VAKSIN Covid-19 akan diberikan kepada masyarakat pada kuartal I oleh pemerintah. Seberapa jauh vaksin Covid-19 ini berpengaruh kepada sektor pariwisata?
Menteri Pariwisata dan Ekonomi Kreatif (Menparekraf), Sandiaga Uno menjelaskan, Indonesia mengalami satu situasi yang sangat sulit dengan pandemi Covid-19.
Sekalipun sektor pariwisata bangkit, namun ia meminta agar sektor kesehatan tidak diabaikan begitu saja.
Baca juga: Sandiaga Uno Ingin Wujudkan Pariwisata Berkualitas Berbasis Budaya di Bali
"Kita harus ada aspek kesehatan, di sektor pariwisata, dengan vaksin diharapkan di kuartal pertama tersedia, hasil koordinasi dengan Pak Luhut (Menko Bidang Kemaritiman), kuartal pertama vaksin akan hadir ini adalah awal secercah harapan kita," kata Sandiaga dalam kegiatan 'Jumpa Pers Akhir Tahun 2020' di kawasan GBK, Senayan, Jakarta, Kamis (29/12/2020).
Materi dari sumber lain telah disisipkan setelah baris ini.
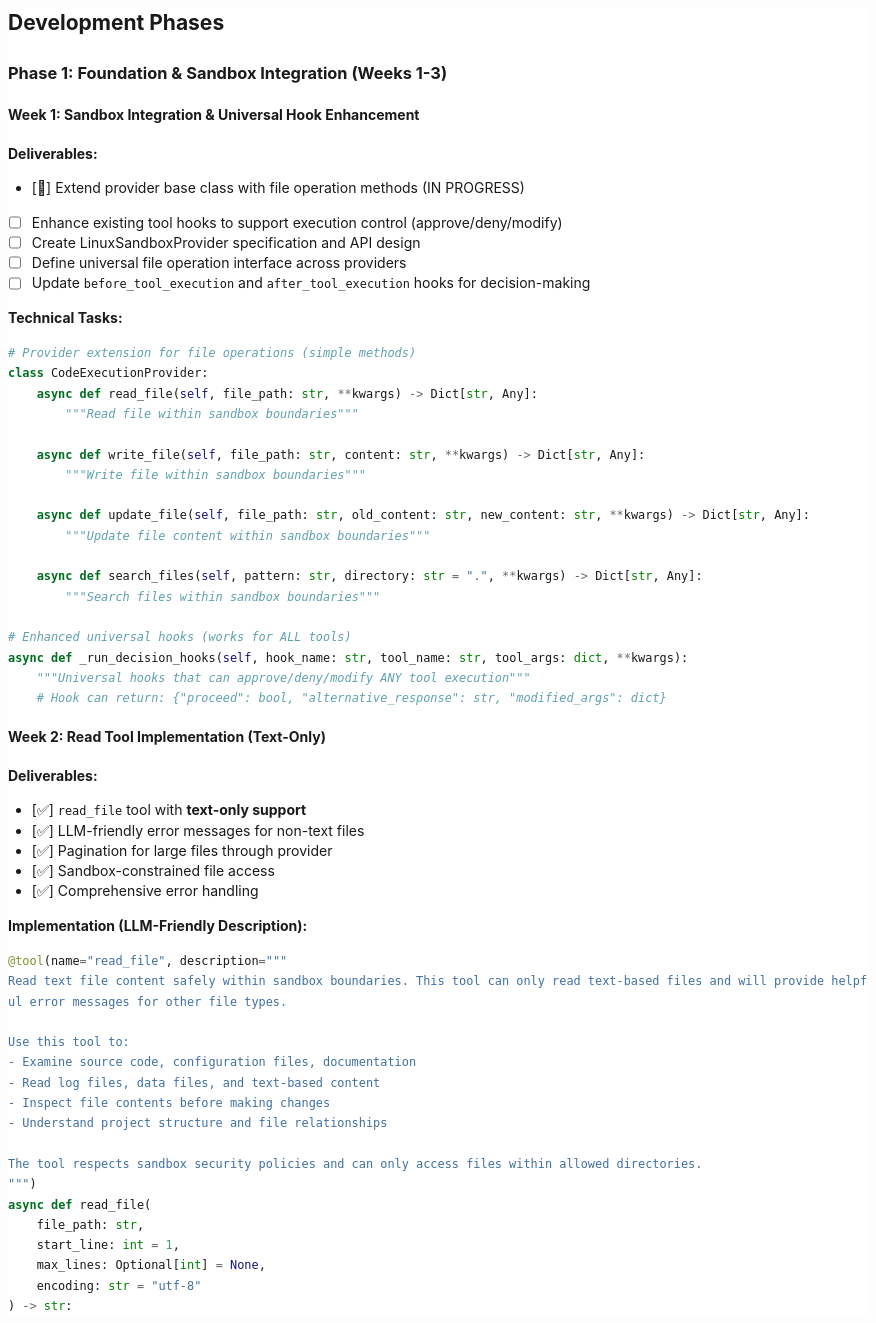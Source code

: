 ## Development Phases

### Phase 1: Foundation & Sandbox Integration (Weeks 1-3)

#### Week 1: Sandbox Integration & Universal Hook Enhancement
**Deliverables:**
- [🔄] Extend provider base class with file operation methods (IN PROGRESS)
- [ ] Enhance existing tool hooks to support execution control (approve/deny/modify)
- [ ] Create LinuxSandboxProvider specification and API design
- [ ] Define universal file operation interface across providers
- [ ] Update `before_tool_execution` and `after_tool_execution` hooks for decision-making

**Technical Tasks:**
```python
# Provider extension for file operations (simple methods)
class CodeExecutionProvider:
    async def read_file(self, file_path: str, **kwargs) -> Dict[str, Any]:
        """Read file within sandbox boundaries"""
        
    async def write_file(self, file_path: str, content: str, **kwargs) -> Dict[str, Any]:
        """Write file within sandbox boundaries"""
        
    async def update_file(self, file_path: str, old_content: str, new_content: str, **kwargs) -> Dict[str, Any]:
        """Update file content within sandbox boundaries"""
        
    async def search_files(self, pattern: str, directory: str = ".", **kwargs) -> Dict[str, Any]:
        """Search files within sandbox boundaries"""

# Enhanced universal hooks (works for ALL tools)
async def _run_decision_hooks(self, hook_name: str, tool_name: str, tool_args: dict, **kwargs):
    """Universal hooks that can approve/deny/modify ANY tool execution"""
    # Hook can return: {"proceed": bool, "alternative_response": str, "modified_args": dict}
```

#### Week 2: Read Tool Implementation (Text-Only)
**Deliverables:**
- [✅] `read_file` tool with **text-only support**
- [✅] LLM-friendly error messages for non-text files
- [✅] Pagination for large files through provider
- [✅] Sandbox-constrained file access
- [✅] Comprehensive error handling

**Implementation (LLM-Friendly Description):**
```python
@tool(name="read_file", description="""
Read text file content safely within sandbox boundaries. This tool can only read text-based files and will provide helpful error messages for other file types.

Use this tool to:
- Examine source code, configuration files, documentation
- Read log files, data files, and text-based content
- Inspect file contents before making changes
- Understand project structure and file relationships

The tool respects sandbox security policies and can only access files within allowed directories.
""")
async def read_file(
    file_path: str,
    start_line: int = 1,
    max_lines: Optional[int] = None,
    encoding: str = "utf-8"
) -> str:
```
Sandiaga meminta agar masyarakat sabar menanti vaksin Covid-19 hingga selesai diuji klinis. Uji vaksin memakan waktu lama, sehingga harus tetap patuh protokol kesehatan 3M (memakai masker, menjaga jarak dan mencuci tangan).
"Tapi kita harus sabar karena memakan waktu, kita harus lihat data berbasis dari ahli tenaga medis dan tim kesehatan, kapan kita bisa mulai (vaksin). Lalu menyesuaikan dengan pelaku usaha dan parekraf," tambah dia.
Mantan Wakil Gubernur DKI Jakarta itu mengapresiasi wisatawan yang berani liburan ke berbagai destinasi di Indonesia dengan mematuhi protokol CHSE atau protokol 3M. Di situasi pandemi Covid-19 kata dia, siapapun harus mematuhi kebiasaan adaptasi baru.
"Kita menghargai yang di rumah saja tapi yang berwisata dengan prokes ini, ini hari ke-5 saya sembuh Covid-19 jangan lengah, jangan abai jika sudah berwisata, kesehatan kita harus lebih utama," ujarnya.